• _Source material_:
_____

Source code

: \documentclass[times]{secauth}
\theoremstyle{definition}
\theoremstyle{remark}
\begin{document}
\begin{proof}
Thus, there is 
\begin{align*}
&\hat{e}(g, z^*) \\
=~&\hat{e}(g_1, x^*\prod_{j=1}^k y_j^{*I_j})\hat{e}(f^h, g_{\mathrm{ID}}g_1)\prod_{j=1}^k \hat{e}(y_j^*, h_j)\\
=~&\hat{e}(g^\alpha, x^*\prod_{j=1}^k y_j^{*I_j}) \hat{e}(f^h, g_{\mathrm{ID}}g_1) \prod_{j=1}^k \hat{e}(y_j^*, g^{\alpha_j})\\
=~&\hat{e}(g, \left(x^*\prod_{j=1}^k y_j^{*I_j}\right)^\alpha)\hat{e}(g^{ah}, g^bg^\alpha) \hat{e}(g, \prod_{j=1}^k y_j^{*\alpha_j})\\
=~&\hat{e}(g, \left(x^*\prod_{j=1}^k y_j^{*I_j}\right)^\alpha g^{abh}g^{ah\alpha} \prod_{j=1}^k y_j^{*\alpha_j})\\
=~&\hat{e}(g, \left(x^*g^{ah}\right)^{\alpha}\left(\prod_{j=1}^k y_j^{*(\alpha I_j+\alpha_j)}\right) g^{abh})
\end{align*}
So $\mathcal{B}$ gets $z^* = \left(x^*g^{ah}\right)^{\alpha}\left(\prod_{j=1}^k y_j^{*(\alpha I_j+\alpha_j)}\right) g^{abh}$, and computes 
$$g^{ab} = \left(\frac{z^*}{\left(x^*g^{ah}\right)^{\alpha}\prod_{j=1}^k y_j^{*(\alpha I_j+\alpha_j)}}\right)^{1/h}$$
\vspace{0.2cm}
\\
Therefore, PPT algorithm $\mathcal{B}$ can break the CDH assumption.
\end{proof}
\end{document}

_____

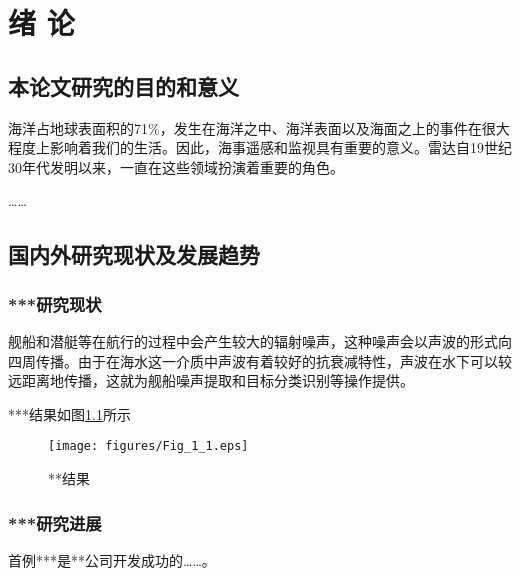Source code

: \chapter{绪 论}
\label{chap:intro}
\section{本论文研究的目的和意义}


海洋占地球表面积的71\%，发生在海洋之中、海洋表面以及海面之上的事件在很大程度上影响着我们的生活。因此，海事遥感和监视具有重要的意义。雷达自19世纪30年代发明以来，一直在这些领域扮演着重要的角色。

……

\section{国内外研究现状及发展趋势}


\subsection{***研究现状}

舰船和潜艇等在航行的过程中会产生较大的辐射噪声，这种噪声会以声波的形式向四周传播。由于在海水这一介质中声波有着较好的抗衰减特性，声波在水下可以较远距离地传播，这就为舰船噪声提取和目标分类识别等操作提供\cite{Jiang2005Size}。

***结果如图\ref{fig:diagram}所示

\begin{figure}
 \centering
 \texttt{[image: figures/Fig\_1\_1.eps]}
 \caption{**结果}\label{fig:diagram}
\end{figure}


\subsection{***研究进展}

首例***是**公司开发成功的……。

_____

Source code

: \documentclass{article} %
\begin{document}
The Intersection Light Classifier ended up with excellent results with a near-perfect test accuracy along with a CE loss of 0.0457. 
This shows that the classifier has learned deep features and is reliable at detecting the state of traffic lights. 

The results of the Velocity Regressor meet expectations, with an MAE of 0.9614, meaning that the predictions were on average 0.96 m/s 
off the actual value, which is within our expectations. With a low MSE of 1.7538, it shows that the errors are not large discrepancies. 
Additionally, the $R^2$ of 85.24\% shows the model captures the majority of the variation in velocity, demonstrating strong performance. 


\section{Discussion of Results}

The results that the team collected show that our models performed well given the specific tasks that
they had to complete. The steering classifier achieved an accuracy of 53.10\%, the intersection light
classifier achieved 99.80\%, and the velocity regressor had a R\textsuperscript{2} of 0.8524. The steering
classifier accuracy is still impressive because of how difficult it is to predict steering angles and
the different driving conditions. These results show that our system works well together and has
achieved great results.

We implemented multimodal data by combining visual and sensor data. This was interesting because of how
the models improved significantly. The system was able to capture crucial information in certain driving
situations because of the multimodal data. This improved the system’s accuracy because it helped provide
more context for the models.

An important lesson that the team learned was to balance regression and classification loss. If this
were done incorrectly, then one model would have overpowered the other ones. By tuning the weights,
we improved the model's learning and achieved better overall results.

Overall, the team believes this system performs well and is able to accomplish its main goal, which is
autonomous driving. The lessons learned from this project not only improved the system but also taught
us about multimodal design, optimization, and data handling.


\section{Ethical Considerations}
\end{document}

_____

• _Action item_: Where a line contains the word "because", copy that line from the listing above.

• _Solution to the problem_:
classifier accuracy is still impressive because of how difficult it is to predict steering angles and
We implemented multimodal data by combining visual and sensor data. This was interesting because of how
situations because of the multimodal data. This improved the system’s accuracy because it helped provide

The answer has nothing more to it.